Figure 5.

KRIT1–HEG1 interaction is required for normal zebrafish cardiovascular development and inhibition of RhoA/Rho kinase in EC. (A) Flk1:EGFP transgenic krit1-morphant (San MO) embryo showed enlarged heart phenotype. Coinjecting the cRNA encoding HA-tagged wild-type (WT) zebrafish krit1 protein reduced the heart size of injected fish, whereas fish coinjected with cRNA encoding HA-tagged Krit1 (L714,L718A), orthologous to human KRIT1(L717,L721A) mutant still exhibited a dilated heart phenotype.
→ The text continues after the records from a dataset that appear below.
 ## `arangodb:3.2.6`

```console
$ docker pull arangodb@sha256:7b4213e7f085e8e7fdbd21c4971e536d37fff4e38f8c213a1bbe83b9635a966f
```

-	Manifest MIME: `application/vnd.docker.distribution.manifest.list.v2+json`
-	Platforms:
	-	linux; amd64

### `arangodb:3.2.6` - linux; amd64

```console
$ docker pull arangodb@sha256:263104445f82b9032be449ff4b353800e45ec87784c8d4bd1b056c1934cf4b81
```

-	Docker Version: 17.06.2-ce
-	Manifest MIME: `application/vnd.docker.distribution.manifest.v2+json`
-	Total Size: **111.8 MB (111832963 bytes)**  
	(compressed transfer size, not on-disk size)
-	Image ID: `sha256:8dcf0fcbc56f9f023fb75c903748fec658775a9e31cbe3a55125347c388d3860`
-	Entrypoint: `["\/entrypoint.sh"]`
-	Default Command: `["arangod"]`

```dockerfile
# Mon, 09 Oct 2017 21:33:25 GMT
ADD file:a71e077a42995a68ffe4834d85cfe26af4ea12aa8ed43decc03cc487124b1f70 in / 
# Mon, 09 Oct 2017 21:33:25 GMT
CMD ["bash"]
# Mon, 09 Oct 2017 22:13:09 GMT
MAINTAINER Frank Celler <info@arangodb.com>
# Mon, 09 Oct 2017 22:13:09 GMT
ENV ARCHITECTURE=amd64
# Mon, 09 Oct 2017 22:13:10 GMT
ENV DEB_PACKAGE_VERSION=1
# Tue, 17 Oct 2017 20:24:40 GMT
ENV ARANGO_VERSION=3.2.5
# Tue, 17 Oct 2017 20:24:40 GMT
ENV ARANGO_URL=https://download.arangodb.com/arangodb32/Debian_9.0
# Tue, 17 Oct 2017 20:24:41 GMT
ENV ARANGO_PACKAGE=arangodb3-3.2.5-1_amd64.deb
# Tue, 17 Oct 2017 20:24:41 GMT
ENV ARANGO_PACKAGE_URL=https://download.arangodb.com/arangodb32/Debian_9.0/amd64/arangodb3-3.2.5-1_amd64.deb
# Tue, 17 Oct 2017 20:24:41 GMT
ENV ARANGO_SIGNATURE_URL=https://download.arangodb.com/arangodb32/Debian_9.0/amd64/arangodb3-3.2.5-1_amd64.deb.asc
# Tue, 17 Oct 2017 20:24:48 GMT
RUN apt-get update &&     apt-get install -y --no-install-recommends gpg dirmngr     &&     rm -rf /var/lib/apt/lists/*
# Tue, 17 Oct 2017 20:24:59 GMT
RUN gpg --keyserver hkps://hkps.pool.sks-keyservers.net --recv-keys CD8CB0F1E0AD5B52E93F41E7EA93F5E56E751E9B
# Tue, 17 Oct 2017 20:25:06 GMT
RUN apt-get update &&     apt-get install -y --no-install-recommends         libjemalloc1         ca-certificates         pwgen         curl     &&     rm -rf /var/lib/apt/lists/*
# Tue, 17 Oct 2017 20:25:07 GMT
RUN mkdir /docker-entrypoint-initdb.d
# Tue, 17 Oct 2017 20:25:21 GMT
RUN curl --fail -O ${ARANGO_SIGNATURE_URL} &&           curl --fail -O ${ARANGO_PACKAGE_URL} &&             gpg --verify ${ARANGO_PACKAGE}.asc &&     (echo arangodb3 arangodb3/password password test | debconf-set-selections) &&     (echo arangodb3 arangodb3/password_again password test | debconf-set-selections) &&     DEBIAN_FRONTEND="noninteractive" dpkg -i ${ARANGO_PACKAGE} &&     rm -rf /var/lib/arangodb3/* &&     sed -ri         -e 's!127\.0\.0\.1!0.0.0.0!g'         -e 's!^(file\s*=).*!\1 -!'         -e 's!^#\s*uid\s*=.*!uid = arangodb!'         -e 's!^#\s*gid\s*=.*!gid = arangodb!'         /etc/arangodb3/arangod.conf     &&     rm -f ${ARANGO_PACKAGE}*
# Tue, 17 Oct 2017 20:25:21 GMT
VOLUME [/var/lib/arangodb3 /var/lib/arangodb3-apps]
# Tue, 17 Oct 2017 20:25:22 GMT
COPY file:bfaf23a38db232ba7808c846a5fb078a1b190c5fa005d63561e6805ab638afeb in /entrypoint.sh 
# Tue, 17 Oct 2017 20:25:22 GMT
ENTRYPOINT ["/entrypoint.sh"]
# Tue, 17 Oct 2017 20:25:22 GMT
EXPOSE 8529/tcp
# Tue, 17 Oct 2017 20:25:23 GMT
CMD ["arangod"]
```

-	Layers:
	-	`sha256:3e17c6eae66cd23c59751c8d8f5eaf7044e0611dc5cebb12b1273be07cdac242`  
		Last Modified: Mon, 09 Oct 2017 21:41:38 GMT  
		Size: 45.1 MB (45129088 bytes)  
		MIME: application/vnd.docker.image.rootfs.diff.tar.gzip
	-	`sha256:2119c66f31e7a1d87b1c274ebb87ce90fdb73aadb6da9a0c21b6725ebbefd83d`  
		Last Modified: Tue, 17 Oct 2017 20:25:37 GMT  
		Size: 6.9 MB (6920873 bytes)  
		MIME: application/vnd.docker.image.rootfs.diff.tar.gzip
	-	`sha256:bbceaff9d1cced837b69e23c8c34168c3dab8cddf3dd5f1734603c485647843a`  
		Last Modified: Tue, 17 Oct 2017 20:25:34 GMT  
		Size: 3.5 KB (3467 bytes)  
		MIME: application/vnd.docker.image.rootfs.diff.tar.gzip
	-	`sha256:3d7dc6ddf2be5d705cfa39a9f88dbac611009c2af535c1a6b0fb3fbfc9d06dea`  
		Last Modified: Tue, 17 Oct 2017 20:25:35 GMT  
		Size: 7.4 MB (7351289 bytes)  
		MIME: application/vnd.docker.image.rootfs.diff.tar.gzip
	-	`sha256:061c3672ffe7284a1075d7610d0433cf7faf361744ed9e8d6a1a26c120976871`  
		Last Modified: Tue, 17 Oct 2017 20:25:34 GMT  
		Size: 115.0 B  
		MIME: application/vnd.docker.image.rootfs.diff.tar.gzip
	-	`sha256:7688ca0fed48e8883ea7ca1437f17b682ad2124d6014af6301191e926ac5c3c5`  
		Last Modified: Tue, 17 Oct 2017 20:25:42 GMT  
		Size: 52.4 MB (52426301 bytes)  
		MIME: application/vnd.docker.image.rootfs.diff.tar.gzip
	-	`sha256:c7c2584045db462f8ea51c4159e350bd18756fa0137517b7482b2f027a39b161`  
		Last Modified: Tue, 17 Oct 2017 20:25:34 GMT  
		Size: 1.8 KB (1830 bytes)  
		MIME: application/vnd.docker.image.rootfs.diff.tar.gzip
Dilated heart phenotype was scored by cardiac dilation in living fish. Authentic dilation was verified by indentifying the endocardium in the fluorescence images, which is indicated by the dotted lines. All microscopic images were taken at 48 hpf. Bars, 500 µm. (B) Bar graphs showing effects of Krit1 (L714,718A) mutant on zebrafish cardiovascular development. Data are expressed as number of embryos without dilated heart phenotype divided by total number of embryos used per experiment × 100; means ± SD. *, P < 0.05 compared with San MO + HA-WT cRNA group. Data are from three independent experiments. Total number of animals used: 94 in San MO + HA-WT group and 71 in San MO + HA-Krit1(L714,718A) group. (C) Both HA-tagged zebrafish Krit1 WT and Krit1(L714,718A) proteins were expressed at similar levels in injected embryos as revealed by immunoprecipitation with a rabbit anti-HA antibody from zebrafish embryo lysates and immunoblotting with a mouse anti-HA antibody. (D) Effect of disruption of the HEG1–KRIT1 interaction on RhoA/Rho kinase signaling in EC. Silencing of KRIT1 caused a marked increase in myosin light chain phosphorylation that was not reversed by expression of KRIT1 (L717,721A). (E) Extent of KRIT1 depletion and reconstitution in the experiment depicted in D. IP, immunoprecipitation; LALA, KRIT1(L717A,L721A); MLC myosin light chain.